Market Prospects and Challenges
These emerging stablecoin dedicated chains are targeting ecosystems with weak DeFi foundations, trying to attract their liquidity. Their goal is to build a hub centered around USDT payments and commercial settlements, leveraging the advantages of free transfers to surpass the inefficiencies of chain ecosystems.
This could give rise to a network similar to the new SWIFT system, specifically serving stablecoins. In this ecosystem, Tether not only issues stablecoins but also becomes a dual cornerstone supporting currency value and underlying infrastructure.
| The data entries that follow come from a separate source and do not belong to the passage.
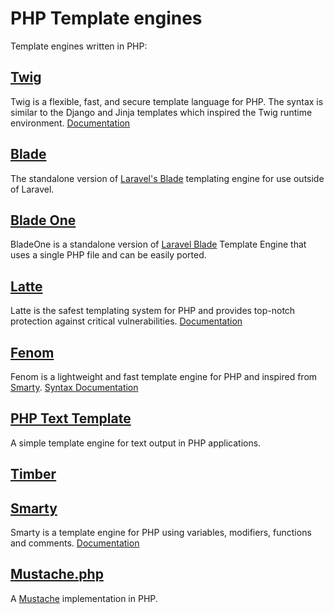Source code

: # PHP Template engines
Template engines written in PHP:

## [Twig](https://github.com/twigphp/Twig)
Twig is a flexible, fast, and secure template language for PHP. The syntax is similar to the Django and Jinja templates which inspired the Twig runtime environment. [Documentation](https://twig.symfony.com/doc/3.x/)

## [Blade](https://github.com/jenssegers/blade)
The standalone version of [Laravel's Blade](https://laravel.com/docs/5.8/blade) templating engine for use outside of Laravel.

## [Blade One](https://github.com/EFTEC/BladeOne)
BladeOne is a standalone version of [Laravel Blade](https://laravel.com/docs/5.8/blade) Template Engine that uses a single PHP file and can be easily ported.

## [Latte](https://github.com/nette/latte)
Latte is the safest templating system for PHP and provides top-notch protection against critical vulnerabilities. [Documentation](https://latte.nette.org/en/syntax)

## [Fenom](https://github.com/fenom-template/fenom)
Fenom is a lightweight and fast template engine for PHP and inspired from [Smarty](https://github.com/smarty-php/smarty). [Syntax Documentation](https://github.com/fenom-template/fenom/blob/master/docs/en/syntax.md)

## [PHP Text Template](https://github.com/sebastianbergmann/php-text-template)
A simple template engine for text output  in PHP applications.

## [Timber](https://github.com/timber/timber)

## [Smarty](https://github.com/smarty-php/smarty)
Smarty is a template engine for PHP using variables, modifiers, functions and comments. [Documentation](https://smarty-php.github.io/smarty/stable/)

## [Mustache.php](https://github.com/bobthecow/mustache.php)
A [Mustache](https://mustache.github.io/) implementation in PHP.
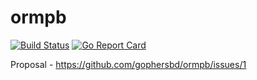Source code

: # ormpb

[![Build Status](https://travis-ci.org/gophersbd/ormpb.svg?branch=master)](https://travis-ci.org/gophersbd/ormpb) [![Go Report Card](https://goreportcard.com/badge/github.com/gophersbd/ormpb)](https://goreportcard.com/report/github.com/gophersbd/ormpb)

Proposal - https://github.com/gophersbd/ormpb/issues/1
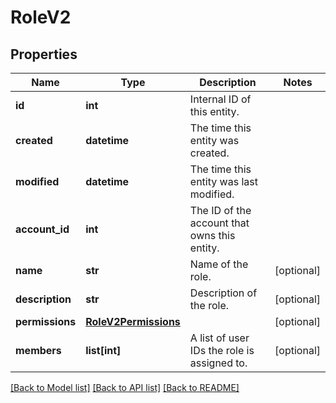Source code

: # RoleV2

## Properties
Name | Type | Description | Notes
------------ | ------------- | ------------- | -------------
**id** | **int** | Internal ID of this entity. | 
**created** | **datetime** | The time this entity was created. | 
**modified** | **datetime** | The time this entity was last modified. | 
**account_id** | **int** | The ID of the account that owns this entity. | 
**name** | **str** | Name of the role. | [optional] 
**description** | **str** | Description of the role. | [optional] 
**permissions** | [**RoleV2Permissions**](RoleV2Permissions.md) |  | [optional] 
**members** | **list[int]** | A list of user IDs the role is assigned to. | [optional] 

[[Back to Model list]](../README.md#documentation-for-models) [[Back to API list]](../README.md#documentation-for-api-endpoints) [[Back to README]](../README.md)


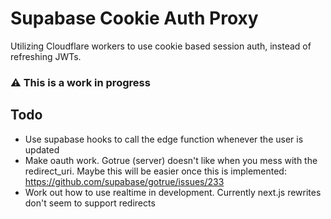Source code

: # Supabase Cookie Auth Proxy

Utilizing Cloudflare workers to use cookie based session auth, instead of refreshing JWTs.

### :warning: This is a work in progress

## Todo

- Use supabase hooks to call the edge function whenever the user is updated
- Make oauth work. Gotrue (server) doesn't like when you mess with the redirect_uri. Maybe this will be easier once this is implemented: https://github.com/supabase/gotrue/issues/233
- Work out how to use realtime in development. Currently next.js rewrites don't seem to support redirects
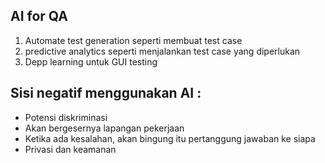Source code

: ## AI for QA

1. Automate test generation seperti membuat test case
2. predictive analytics seperti menjalankan test case yang diperlukan
3. Depp learning untuk GUI testing

## Sisi negatif menggunakan AI :
- Potensi diskriminasi
- Akan bergesernya lapangan pekerjaan
- Ketika ada kesalahan, akan bingung itu pertanggung jawaban ke siapa
- Privasi dan keamanan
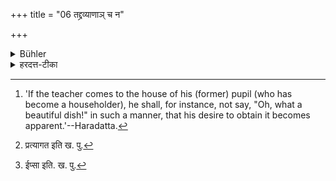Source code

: +++
title = "06 तद्द्रव्याणाञ् च न"

+++

<details><summary>Bühler</summary>

6. And the teacher shall not speak of the goods of the (pupil) with the intention to obtain them. [^2] 


[^2]:  'If the teacher comes to the house of his (former) pupil (who has become a householder), he shall, for instance, not say, "Oh, what a beautiful dish!" in such a manner, that his desire to obtain it becomes apparent.'--Haradatta.
</details>

<details><summary>हरदत्त-टीका</summary>

## सूत्रम्
तद्रव्याणां च न कथयेदात्मसंयोगेनाऽऽचार्यः ॥ ६॥
## टिप्पनी
तस्य शिष्यस्य गृहस्थभूतस्य यानि द्रव्याण्युपस्थापितानि तेषां मध्ये एकेनापि द्रव्येण यथाऽऽत्मा संयुज्यते तथा न कथयेत् । आचार्यः शिष्यगृह[^१]मेत्य अहो दर्शनीयं भोजनपात्रमित्यादि[^२] लिप्सा यथा
गम्यते तथा न कथयेदिति ॥ ६ ॥  

[^१]: प्रत्यागत इति ख. पु.

[^२]: ईप्सा इति. ख. पु.
</details>
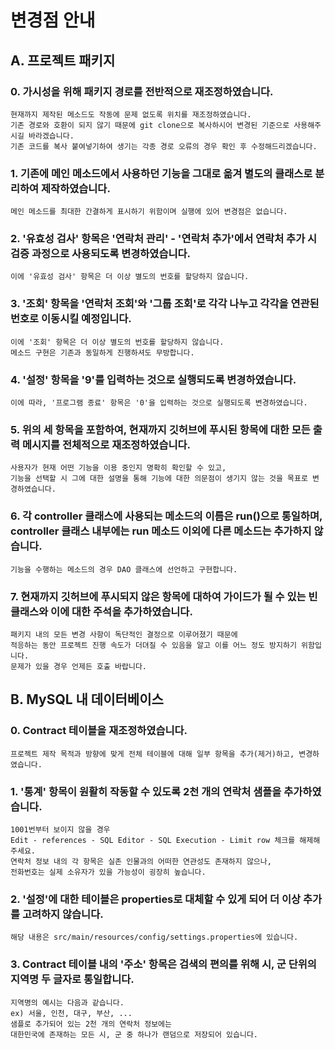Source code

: 
# 변경점 안내
## A. 프로젝트 패키지
### 0. 가시성을 위해 패키지 경로를 전반적으로 재조정하였습니다.
    현재까지 제작된 메소드도 작동에 문제 없도록 위치를 재조정하였습니다.
    기존 경로와 호환이 되지 않기 때문에 git clone으로 복사하시어 변경된 기준으로 사용해주시길 바라겠습니다.
    기존 코드를 복사 붙여넣기하여 생기는 각종 경로 오류의 경우 확인 후 수정해드리겠습니다.
### 1. 기존에 메인 메소드에서 사용하던 기능을 그대로 옮겨 별도의 클래스로 분리하여 제작하였습니다.
    메인 메소드를 최대한 간결하게 표시하기 위함이며 실행에 있어 변경점은 없습니다.
### 2. '유효성 검사' 항목은 '연락처 관리' - '연락처 추가'에서 연락처 추가 시 검증 과정으로 사용되도록 변경하였습니다.
    이에 '유효성 검사' 항목은 더 이상 별도의 번호를 할당하지 않습니다.
### 3. '조회' 항목을 '연락처 조회'와 '그룹 조회'로 각각 나누고 각각을 연관된 번호로 이동시킬 예정입니다.
    이에 '조회' 항목은 더 이상 별도의 번호를 할당하지 않습니다.
    메소드 구현은 기존과 동일하게 진행하셔도 무방합니다.
### 4. '설정' 항목을 '9'를 입력하는 것으로 실행되도록 변경하였습니다.
    이에 따라, '프로그램 종료' 항목은 '0'을 입력하는 것으로 실행되도록 변경하였습니다.
### 5. 위의 세 항목을 포함하여, 현재까지 깃허브에 푸시된 항목에 대한 모든 출력 메시지를 전체적으로 재조정하였습니다.
    사용자가 현재 어떤 기능을 이용 중인지 명확히 확인할 수 있고,
    기능을 선택할 시 그에 대한 설명을 통해 기능에 대한 의문점이 생기지 않는 것을 목표로 변경하였습니다.
### 6. 각 controller 클래스에 사용되는 메소드의 이름은 run()으로 통일하며, controller 클래스 내부에는 run 메소드 이외에 다른 메소드는 추가하지 않습니다.
    기능을 수행하는 메소드의 경우 DAO 클래스에 선언하고 구현합니다.
### 7. 현재까지 깃허브에 푸시되지 않은 항목에 대하여 가이드가 될 수 있는 빈 클래스와 이에 대한 주석을 추가하였습니다.
    패키지 내의 모든 변경 사항이 독단적인 결정으로 이루어졌기 때문에
    적응하는 동안 프로젝트 진행 속도가 더뎌질 수 있음을 알고 이를 어느 정도 방지하기 위함입니다.
    문제가 있을 경우 언제든 호출 바랍니다.

## B. MySQL 내 데이터베이스
### 0. Contract 테이블을 재조정하였습니다.
    프로젝트 제작 목적과 방향에 맞게 전체 테이블에 대해 일부 항목을 추가(제거)하고, 변경하였습니다.
### 1. '통계' 항목이 원활히 작동할 수 있도록 2천 개의 연락처 샘플을 추가하였습니다.
    1001번부터 보이지 않을 경우
    Edit - references - SQL Editor - SQL Execution - Limit row 체크를 해제해주세요.
    연락처 정보 내의 각 항목은 실존 인물과의 어떠한 연관성도 존재하지 않으나,
    전화번호는 실제 소유자가 있을 가능성이 굉장히 높습니다.
### 2. '설정'에 대한 테이블은 properties로 대체할 수 있게 되어 더 이상 추가를 고려하지 않습니다.
    해당 내용은 src/main/resources/config/settings.properties에 있습니다.
### 3. Contract 테이블 내의 '주소' 항목은 검색의 편의를 위해 시, 군 단위의 지역명 두 글자로 통일합니다.
    지역명의 예시는 다음과 같습니다.
    ex) 서울, 인천, 대구, 부산, ...
    샘플로 추가되어 있는 2천 개의 연락처 정보에는
    대한민국에 존재하는 모든 시, 군 중 하나가 랜덤으로 저장되어 있습니다.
Tether can benefit from the scale advantage of USDT, while Plasma and Stable can enjoy the dividends brought by the rapid flow of funds on its network.
However, other blockchain ecosystems still have room for development. Chains that focus on specific functions or application scenarios, such as Solana, Ethereum, and its layer 2 solutions, may continue to thrive.
Latest Developments
Plasma has gained significant attention through its public token sale, with total deposits reaching $1 billion within the subscription limit. Additionally, Plasma has established partnerships with several projects, including Yellow Card, which focuses on USDT transfers in Africa, BiLira Kripto, which connects the Turkish lira with stablecoins, and Uranium Digital, which brings commodity trading onto the blockchain.
Conclusion
The concept of "stablecoin chain" may just be a marketing strategy to create a spotlight effect for USDT and generate hype with the lure of zero fees. Essentially, this is a free value-added model in the trading domain.
Both chains are ready, but their future development will depend on how they differentiate themselves in competition, choose the best market channels, and whether they can create a sustainable business ecosystem. These factors will determine whether they can truly reshape the global payment landscape.